*** INFORMATION PROVIDED Section Begins ***

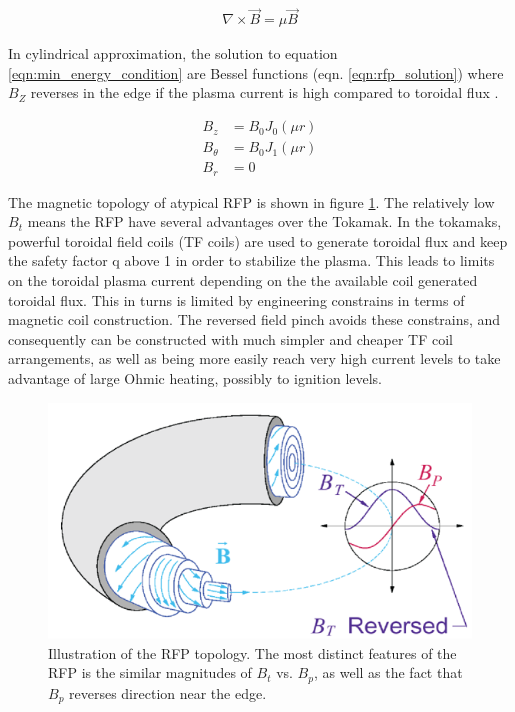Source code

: \begin{refsection}
\begin{align}\label{eqn:min_energy_condition}
    \nabla \times \vec{B} = \mu \vec{B}
\end{align}

In cylindrical approximation, the solution to equation \ref{eqn:min_energy_condition} are Bessel functions (eqn. \ref{eqn:rfp_solution}) where $B_Z$ reverses in the edge if the plasma current is high compared to toroidal flux \cite{Taylor74}.

\begin{align}\label{eqn:rfp_solution}
B_z &= B_0J_0(\mu r)\\
B_\theta &= B_0 J_1(\mu r)\\
B_r & = 0
\end{align}

The magnetic topology of atypical RFP is shown in figure \ref{fig:RFP_geometry}. The relatively low $B_t$ means the RFP have several advantages over the Tokamak. In the tokamaks, powerful toroidal field coils (TF coils) are used to generate toroidal flux and keep the safety factor q above 1 in order to stabilize the plasma. This leads to limits on the toroidal plasma current depending on the the available coil generated toroidal flux. This in turns is limited by engineering constrains in terms of magnetic coil construction. The reversed field pinch avoids these constrains, and
consequently can be constructed with much simpler and cheaper TF coil arrangements, as well as being more easily reach very high current levels to take advantage of large Ohmic heating, possibly to ignition levels.

\begin{figure}[!htb]
	\centering
	\includegraphics[width = 1.\linewidth]{./1_Introduction/RFP_mag_geometry.png}
	\caption[RFP magnetic topology]{Illustration of the RFP topology. The most distinct features of the RFP is the similar magnitudes of $B_t$ vs. $B_p$, as well as the fact that $B_p$ reverses direction near the edge.}
	\label{fig:RFP_geometry}
\end{figure}%


\end{refsection}
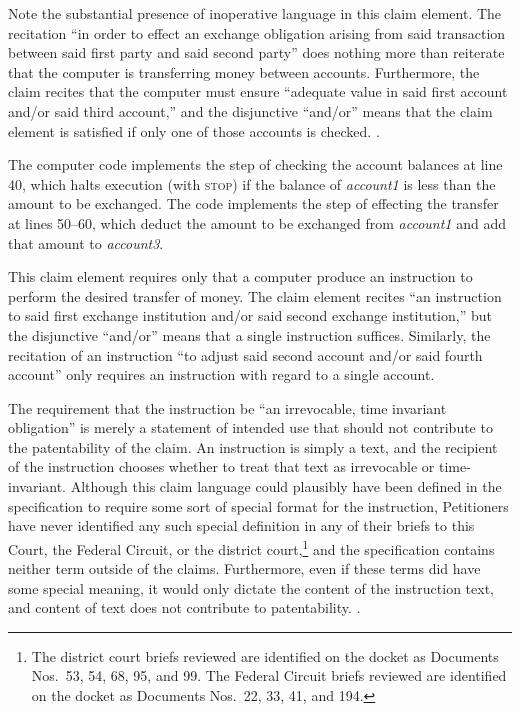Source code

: \documentclass{scotus}
\begin{document}
Note the substantial presence of inoperative language in this claim element. The
recitation ``in order to effect an exchange obligation arising from said
transaction between said first party and said second party'' does nothing more
than reiterate that the computer is transferring money between accounts.
Furthermore, the claim recites that the computer must ensure ``adequate value in
said first account and/or said third account,'' and the disjunctive ``and/or''
means that the claim element is satisfied if only one of those accounts is
checked. .

The computer code implements the step of checking the account balances at line
40, which halts execution (with \textsc{stop}) if the balance of
\emph{account1} is less than the amount to be exchanged. The code implements the
step of effecting the transfer at lines 50--60, which deduct the amount to be
exchanged from \emph{account1} and add that amount to \emph{account3}.


This claim element requires only that a computer produce an instruction to
perform the desired transfer of money. The claim element recites ``an
instruction to said first exchange institution and/or said second exchange
institution,'' but the disjunctive ``and/or'' means that a single instruction
suffices. Similarly, the recitation of an instruction ``to adjust said second
account and/or said fourth account'' only requires an instruction with regard to
a single account.

The requirement that the instruction be ``an irrevocable, time invariant
obligation'' is merely a statement of intended use that should not contribute to
the patentability of the claim. An instruction is simply a text, and the
recipient of the instruction chooses whether to treat that text as irrevocable
or time-invariant. Although this claim language could plausibly have been
defined in the specification to require some sort of special format for the
instruction, Petitioners have never identified any such special definition in
any of their briefs to this Court, the Federal Circuit, or the district
court,\footnote{The district court briefs reviewed are identified on the docket
as Documents Nos.\ 53, 54, 68, 95, and 99. The Federal Circuit briefs reviewed
are identified on the docket as Documents Nos.\ 22, 33, 41, and 194.}
and the
specification contains neither term outside of the claims. Furthermore, even if
these terms did have some special meaning, it would only dictate the content of
the instruction text, and content of text does not contribute to patentability.
.
\end{document}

*** INFORMATION PROVIDED Section Ends ***

INSTRUCTIONS TO FOLLOW
Reproduce exactly the stretch of the material above that starts at the line with "recipient of the" and ends at the line with "reviewed are identified on the docket", both included, and nothing else.

REPLY
recipient of the instruction chooses whether to treat that text as irrevocable
or time-invariant. Although this claim language could plausibly have been
defined in the specification to require some sort of special format for the
instruction, Petitioners have never identified any such special definition in
any of their briefs to this Court, the Federal Circuit, or the district
court,\footnote{The district court briefs reviewed are identified on the docket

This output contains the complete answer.